- What category, (business? sportswear? special occasion?) is her collection in?
2016 Spring Summer Haute Couture. It is meant to be for special occasions/red carpet.
- Give your opinion on her silhouettes, colors, fabrics, embellishment
techniques, shoes, hair, make-up, headpieces, and accessories. MAKE SURE TO INDIVIDUALLY ADDRESS THESE!!!
The fabrics have some sort of richness in it with the use of decorative threads to embroidered the garments that give it ultimate shine and expensive tastes to the overall look. The later ones used a plastic like fabric which is unusual, but it also was used in a way to make it high end. Which coincides with the unique take of the silhouettes that have both structure and flow to the garments. It really is something that is usually seen in high end garments.
The garments were embellished beautifully with decorative threads that shined brightly in the designs. As the designs progressed, more and more unique designs came into play until the final outfit came out with sparkles, embroidery, and feathers throughout the piece. It was truly something memorable. The first outfit isn't something to laugh at either, it utilized material that was unusual, but it was gold, structure with flow, and was beautiful to look at.
It was a good choice to have the models’ hair slick back into ponytails and buns. It allowed the garments to stand out more when there was no complicated hairstyles to distract from it which is what I find to be a problem in some fashion shows where it overwhelms the look to not let the garments shine through. The beginning though did have a headpiece, but it was for the purpose to start the show off with a bang.
The minimal makeup was also a good choice. I like that it was kept simple instead of overdoing it. Just about everything in the show is supposed to say high end with simplicity.
The jewelry matches very well to the garments with them being either gold or silver and it would correspond with the decorative threads and embellishments of the garments.
The accessories was kept minimal with the exception of sometimes gloves worn with the garments by the models.
The shoes coordinated to the color of the garments. Which allows the garments to stand out and the shoes blend in with the overall look of each of the designs.

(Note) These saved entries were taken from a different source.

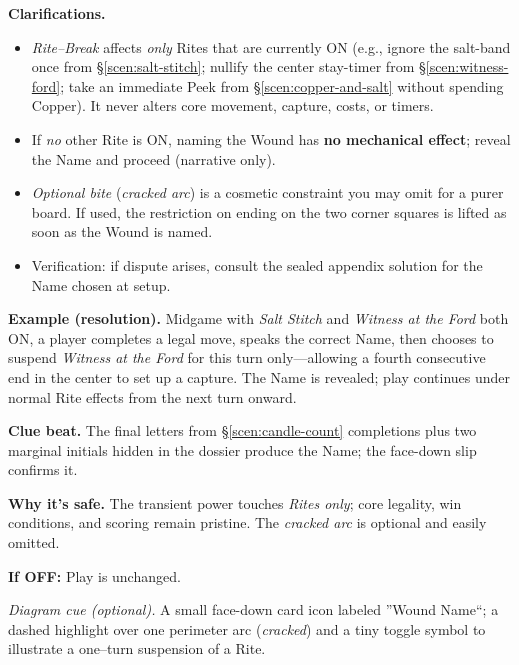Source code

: \documentclass[11pt]{article}
\numberwithin{equation}{section} %
\theoremstyle{plain} %
\theoremstyle{definition} %
\theoremstyle{remark} %
\begin{document}
\medskip
\noindent\textbf{Clarifications.}
\begin{itemize}\setlength\itemsep{0.25em}
  \item \textit{Rite--Break} affects \emph{only} Rites that are currently \textsc{ON} (e.g., ignore the salt-band once from \S\ref{scen:salt-stitch}; nullify the center stay-timer from \S\ref{scen:witness-ford}; take an immediate Peek from \S\ref{scen:copper-and-salt} without spending Copper). It never alters core movement, capture, costs, or timers.
  \item If \emph{no} other Rite is \textsc{ON}, naming the Wound has \textbf{no mechanical effect}; reveal the Name and proceed (narrative only).
  \item \textit{Optional bite} (\emph{cracked arc}) is a cosmetic constraint you may omit for a purer board. If used, the restriction on ending on the two corner squares is lifted as soon as the Wound is named.
  \item Verification: if dispute arises, consult the sealed appendix solution for the Name chosen at setup.
\end{itemize}

\medskip
\noindent\textbf{Example (resolution).}  
Midgame with \emph{Salt Stitch} and \emph{Witness at the Ford} both \textsc{ON}, a player completes a legal move, speaks the correct Name, then chooses to suspend \emph{Witness at the Ford} for this turn only---allowing a fourth consecutive end in the center to set up a capture. The Name is revealed; play continues under normal Rite effects from the next turn onward.

\medskip
\noindent\textbf{Clue beat.} The final letters from \S\ref{scen:candle-count} completions plus two marginal initials hidden in the dossier produce the Name; the face-down slip confirms it.

\medskip
\noindent\textbf{Why it's safe.} The transient power touches \emph{Rites only}; core legality, win conditions, and scoring remain pristine. The \emph{cracked arc} is optional and easily omitted.

\medskip
\noindent\textbf{If \textsc{OFF}:} Play is unchanged.

\medskip
\noindent\textit{Diagram cue (optional).} A small face-down card icon labeled ''Wound Name``; a dashed highlight over one perimeter arc (\emph{cracked}) and a tiny toggle symbol to illustrate a one--turn suspension of a Rite.

\clearpage


\end{document}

- What is the look of the set design/catwalk and how do you feel it serves the garments?
The only two colors in the design of the catwalk was white and gold. It served its purpose by creating an environment that was rich but pure. Especially with the gold tree besides the runway. Which made the entire show feel angelic like it was a whole another world.
- What do you think of the fashion show’s lighting, floor, and music?
The floor was a type that had gold in the grout. Again providing a richness feel. The lighting add a brightness to it that was both comfortable and allow focused the attention on the fashion show. Which I thought was a good choice. It could have easily made the place feel to sterile. The music was a mixture of styles that had a hint of traditional Chinese. In my opinion, it was nice because it was giving acknowledgement of the designer. I felt like there was a bit of her in the mix while still appealing to the audience.
- What do you think is the theme of Guo Pei’s collection? You must research for this answer, also.
I think the theme of it was celebrating the cultures of China and Paris. According to her, this was the first show she has ever done for Paris and it was an honor for her since she was in the fashion business for over thirty years and she basically wanted to pay homage to that.
- What is her philosophical statement? You must research.
To her, it’s very important to translate the language of her fashion over to the people from other countries such as France. Which is what her collection successfully conveys. It shows the traditions and luxuries of her home country and also embraces the high fashion and glamour of Paris.
"Guo Pei fashion show - Haute Couture Spring/Summer 2016 (with interviews)." Guo Pei fashion show - Haute Couture Spring/Summer 2016 (with interviews). N.p., 28 Jan. 2016. Web. 19 May 2017.